─── Data records

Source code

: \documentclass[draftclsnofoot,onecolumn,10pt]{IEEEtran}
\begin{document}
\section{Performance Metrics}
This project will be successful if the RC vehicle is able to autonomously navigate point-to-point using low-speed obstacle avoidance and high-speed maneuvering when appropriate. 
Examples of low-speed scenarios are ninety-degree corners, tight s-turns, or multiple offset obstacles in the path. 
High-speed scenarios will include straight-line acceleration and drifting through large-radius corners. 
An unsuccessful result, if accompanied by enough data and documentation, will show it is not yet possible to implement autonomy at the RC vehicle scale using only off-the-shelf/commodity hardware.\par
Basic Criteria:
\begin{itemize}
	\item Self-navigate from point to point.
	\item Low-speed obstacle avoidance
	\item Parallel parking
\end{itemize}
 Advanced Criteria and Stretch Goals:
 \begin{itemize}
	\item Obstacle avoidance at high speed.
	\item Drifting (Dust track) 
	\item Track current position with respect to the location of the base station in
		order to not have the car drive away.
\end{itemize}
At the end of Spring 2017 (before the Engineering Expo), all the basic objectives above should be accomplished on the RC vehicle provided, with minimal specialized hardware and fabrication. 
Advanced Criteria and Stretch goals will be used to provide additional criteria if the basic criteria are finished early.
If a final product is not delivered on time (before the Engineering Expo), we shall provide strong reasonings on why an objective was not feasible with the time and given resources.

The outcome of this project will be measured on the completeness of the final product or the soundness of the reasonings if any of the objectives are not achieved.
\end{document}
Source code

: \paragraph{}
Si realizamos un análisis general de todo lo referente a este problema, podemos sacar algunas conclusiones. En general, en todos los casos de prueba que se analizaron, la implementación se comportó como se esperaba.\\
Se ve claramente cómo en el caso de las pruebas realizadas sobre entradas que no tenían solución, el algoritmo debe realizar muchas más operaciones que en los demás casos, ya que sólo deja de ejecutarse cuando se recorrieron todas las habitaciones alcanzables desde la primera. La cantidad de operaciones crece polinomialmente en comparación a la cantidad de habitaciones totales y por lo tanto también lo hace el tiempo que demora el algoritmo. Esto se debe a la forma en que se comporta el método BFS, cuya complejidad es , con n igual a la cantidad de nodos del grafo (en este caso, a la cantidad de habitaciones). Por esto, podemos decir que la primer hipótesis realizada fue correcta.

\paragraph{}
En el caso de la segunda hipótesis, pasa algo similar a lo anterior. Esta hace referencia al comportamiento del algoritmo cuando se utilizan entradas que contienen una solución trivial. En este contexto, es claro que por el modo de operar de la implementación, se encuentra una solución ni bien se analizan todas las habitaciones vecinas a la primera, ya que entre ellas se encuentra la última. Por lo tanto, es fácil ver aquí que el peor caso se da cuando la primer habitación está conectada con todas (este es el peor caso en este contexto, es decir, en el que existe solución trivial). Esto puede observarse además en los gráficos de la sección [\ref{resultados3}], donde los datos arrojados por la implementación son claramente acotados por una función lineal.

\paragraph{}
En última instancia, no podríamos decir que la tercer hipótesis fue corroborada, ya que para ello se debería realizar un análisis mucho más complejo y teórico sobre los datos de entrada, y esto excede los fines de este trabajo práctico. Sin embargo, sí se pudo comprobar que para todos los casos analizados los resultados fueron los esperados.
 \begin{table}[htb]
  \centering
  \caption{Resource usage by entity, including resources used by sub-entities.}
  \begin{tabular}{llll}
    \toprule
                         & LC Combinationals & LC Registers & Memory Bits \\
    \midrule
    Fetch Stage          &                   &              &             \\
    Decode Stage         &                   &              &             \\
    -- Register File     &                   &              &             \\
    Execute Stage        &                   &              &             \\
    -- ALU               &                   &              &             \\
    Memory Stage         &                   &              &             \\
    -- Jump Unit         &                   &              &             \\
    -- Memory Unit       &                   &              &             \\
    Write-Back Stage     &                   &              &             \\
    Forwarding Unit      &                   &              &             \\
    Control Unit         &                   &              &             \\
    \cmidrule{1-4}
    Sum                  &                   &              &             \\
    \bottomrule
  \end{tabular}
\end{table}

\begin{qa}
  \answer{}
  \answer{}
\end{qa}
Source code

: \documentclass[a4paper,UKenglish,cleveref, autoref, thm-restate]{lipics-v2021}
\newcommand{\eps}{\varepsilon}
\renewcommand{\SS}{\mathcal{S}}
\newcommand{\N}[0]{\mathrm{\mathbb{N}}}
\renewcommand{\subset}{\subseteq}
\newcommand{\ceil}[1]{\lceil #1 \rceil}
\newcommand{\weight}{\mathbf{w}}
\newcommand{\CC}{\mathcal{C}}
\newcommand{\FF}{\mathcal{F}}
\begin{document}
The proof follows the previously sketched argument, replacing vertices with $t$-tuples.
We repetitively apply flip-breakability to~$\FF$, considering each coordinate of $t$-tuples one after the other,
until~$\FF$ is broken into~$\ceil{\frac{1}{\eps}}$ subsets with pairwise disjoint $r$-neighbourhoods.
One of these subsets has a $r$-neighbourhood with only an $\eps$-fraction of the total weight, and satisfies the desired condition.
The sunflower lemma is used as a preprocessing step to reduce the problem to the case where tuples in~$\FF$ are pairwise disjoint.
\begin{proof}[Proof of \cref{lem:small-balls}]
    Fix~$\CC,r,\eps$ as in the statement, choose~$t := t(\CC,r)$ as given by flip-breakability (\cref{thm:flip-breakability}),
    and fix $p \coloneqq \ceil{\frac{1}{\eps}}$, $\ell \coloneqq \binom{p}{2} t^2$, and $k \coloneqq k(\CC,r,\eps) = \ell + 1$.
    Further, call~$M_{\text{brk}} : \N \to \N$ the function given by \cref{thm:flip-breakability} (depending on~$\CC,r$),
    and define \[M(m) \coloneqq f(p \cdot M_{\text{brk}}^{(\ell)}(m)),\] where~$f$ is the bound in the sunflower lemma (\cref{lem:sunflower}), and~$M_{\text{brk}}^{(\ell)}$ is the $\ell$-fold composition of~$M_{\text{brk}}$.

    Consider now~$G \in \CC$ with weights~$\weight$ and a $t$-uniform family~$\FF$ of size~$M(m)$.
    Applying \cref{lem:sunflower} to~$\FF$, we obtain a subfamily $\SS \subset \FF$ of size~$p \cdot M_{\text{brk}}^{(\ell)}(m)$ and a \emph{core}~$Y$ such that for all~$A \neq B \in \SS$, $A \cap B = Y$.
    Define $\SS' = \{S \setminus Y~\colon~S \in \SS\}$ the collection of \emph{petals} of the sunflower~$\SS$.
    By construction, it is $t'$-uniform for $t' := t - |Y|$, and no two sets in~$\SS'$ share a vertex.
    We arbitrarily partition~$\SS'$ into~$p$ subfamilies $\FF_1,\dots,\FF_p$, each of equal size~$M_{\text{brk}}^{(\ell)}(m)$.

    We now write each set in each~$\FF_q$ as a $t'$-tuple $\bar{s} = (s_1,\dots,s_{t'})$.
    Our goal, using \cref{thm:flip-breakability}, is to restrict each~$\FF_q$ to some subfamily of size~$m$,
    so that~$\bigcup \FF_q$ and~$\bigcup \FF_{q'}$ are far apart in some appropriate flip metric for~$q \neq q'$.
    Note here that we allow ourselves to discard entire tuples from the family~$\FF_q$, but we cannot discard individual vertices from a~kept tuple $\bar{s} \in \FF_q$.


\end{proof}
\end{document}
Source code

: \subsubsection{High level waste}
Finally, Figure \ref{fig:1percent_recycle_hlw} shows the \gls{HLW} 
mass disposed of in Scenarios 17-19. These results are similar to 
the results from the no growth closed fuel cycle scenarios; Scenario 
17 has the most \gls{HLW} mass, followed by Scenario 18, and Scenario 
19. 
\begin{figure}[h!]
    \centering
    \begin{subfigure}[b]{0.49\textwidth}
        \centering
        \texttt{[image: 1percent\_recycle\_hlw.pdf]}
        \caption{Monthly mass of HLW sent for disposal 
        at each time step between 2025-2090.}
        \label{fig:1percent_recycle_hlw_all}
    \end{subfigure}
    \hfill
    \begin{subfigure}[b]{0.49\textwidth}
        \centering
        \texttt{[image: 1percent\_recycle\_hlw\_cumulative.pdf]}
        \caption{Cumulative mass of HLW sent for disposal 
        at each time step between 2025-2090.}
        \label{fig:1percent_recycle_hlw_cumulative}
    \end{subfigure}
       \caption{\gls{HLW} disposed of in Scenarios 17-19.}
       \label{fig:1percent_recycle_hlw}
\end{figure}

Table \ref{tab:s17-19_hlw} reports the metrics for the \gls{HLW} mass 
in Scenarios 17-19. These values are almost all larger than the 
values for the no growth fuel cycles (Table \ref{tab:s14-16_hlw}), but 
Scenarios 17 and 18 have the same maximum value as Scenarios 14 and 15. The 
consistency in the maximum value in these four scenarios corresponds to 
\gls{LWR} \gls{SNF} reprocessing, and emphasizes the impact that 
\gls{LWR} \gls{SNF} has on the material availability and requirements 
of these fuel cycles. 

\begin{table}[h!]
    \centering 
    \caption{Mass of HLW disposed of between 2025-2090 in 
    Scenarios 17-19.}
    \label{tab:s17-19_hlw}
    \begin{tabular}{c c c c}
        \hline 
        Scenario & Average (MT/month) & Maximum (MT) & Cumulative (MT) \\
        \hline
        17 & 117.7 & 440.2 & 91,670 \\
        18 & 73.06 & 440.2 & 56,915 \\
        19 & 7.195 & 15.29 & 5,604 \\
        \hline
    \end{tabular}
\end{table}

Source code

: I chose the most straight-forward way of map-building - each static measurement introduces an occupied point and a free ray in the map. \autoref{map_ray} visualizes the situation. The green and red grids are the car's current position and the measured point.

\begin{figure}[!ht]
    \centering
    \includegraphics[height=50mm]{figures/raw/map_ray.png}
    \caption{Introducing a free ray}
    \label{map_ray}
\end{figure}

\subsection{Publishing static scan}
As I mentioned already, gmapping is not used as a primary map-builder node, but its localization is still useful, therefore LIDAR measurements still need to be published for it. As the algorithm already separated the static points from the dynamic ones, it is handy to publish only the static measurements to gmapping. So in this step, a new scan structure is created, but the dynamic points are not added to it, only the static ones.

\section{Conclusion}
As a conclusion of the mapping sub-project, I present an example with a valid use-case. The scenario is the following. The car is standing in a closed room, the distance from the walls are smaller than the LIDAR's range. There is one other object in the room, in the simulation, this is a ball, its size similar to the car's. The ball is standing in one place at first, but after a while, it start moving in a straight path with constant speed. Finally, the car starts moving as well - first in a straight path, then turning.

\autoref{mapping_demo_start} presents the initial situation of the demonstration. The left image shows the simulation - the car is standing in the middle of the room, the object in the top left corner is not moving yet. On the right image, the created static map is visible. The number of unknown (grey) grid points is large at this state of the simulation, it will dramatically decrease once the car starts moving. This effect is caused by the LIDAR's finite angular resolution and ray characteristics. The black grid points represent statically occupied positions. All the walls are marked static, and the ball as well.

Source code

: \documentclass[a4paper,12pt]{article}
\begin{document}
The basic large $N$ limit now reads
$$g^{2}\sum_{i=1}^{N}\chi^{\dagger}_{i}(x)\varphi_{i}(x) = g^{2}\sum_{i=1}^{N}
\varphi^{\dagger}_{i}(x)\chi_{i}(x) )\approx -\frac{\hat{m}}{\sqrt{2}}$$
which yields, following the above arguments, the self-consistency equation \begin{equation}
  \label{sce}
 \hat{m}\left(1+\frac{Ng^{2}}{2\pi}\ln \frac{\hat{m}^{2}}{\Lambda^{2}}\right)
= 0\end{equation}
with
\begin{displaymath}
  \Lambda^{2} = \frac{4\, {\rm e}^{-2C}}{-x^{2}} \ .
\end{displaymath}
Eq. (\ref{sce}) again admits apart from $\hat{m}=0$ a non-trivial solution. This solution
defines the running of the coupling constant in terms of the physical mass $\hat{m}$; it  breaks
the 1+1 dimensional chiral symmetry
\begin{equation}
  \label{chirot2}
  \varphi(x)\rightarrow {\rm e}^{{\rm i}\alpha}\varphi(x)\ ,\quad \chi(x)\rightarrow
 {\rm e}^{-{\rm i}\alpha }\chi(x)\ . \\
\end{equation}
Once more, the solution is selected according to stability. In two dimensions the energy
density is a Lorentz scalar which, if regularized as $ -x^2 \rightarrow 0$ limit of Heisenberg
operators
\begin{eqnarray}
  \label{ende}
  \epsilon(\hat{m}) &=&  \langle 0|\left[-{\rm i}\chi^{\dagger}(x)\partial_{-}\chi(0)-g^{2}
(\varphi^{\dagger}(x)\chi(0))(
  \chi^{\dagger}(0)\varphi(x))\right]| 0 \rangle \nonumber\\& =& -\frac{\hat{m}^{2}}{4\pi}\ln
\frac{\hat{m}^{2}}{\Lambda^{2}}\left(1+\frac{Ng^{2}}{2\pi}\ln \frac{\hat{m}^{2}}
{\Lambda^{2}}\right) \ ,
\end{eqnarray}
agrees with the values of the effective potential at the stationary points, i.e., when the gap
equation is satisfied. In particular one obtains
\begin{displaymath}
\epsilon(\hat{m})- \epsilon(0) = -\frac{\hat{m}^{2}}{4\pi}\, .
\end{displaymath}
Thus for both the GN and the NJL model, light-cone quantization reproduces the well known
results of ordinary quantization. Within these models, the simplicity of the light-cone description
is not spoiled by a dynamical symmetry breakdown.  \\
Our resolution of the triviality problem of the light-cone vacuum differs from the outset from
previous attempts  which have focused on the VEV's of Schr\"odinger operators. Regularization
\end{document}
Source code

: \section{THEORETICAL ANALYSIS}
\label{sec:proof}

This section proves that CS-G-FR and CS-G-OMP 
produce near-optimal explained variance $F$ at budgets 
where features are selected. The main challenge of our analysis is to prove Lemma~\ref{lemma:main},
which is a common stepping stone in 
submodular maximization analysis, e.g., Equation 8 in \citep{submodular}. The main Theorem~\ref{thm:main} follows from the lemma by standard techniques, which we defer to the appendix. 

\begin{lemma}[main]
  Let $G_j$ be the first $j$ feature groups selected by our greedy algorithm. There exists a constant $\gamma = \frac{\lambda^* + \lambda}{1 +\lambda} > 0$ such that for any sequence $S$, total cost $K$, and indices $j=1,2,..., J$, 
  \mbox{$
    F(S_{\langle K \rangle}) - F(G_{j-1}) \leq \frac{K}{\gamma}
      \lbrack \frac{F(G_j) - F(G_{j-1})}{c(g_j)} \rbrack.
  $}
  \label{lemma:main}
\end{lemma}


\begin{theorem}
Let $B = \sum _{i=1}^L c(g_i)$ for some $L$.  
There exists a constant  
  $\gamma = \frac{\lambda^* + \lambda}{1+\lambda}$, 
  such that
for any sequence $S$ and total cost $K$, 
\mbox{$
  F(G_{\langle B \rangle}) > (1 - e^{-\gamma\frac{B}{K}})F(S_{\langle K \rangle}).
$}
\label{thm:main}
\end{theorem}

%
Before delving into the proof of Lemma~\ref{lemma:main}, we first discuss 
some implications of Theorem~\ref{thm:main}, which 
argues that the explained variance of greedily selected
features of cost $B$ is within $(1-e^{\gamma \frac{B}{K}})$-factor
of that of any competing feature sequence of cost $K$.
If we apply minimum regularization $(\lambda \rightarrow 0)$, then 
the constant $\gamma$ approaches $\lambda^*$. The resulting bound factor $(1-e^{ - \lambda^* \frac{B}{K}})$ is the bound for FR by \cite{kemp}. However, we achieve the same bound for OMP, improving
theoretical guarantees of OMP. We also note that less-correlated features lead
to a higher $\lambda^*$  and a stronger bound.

──────

A word-for-word copy of the lines above from the one with "equation is satisfied." through the one with "which is a common stepping stone in", inclusive, is the only output wanted.

equation is satisfied. In particular one obtains
\begin{displaymath}
\epsilon(\hat{m})- \epsilon(0) = -\frac{\hat{m}^{2}}{4\pi}\, .
\end{displaymath}
Thus for both the GN and the NJL model, light-cone quantization reproduces the well known
results of ordinary quantization. Within these models, the simplicity of the light-cone description
is not spoiled by a dynamical symmetry breakdown.  \\
Our resolution of the triviality problem of the light-cone vacuum differs from the outset from
previous attempts  which have focused on the VEV's of Schr\"odinger operators. Regularization
\end{document}
Source code

: \section{THEORETICAL ANALYSIS}
\label{sec:proof}

This section proves that CS-G-FR and CS-G-OMP 
produce near-optimal explained variance $F$ at budgets 
where features are selected. The main challenge of our analysis is to prove Lemma~\ref{lemma:main},
which is a common stepping stone in 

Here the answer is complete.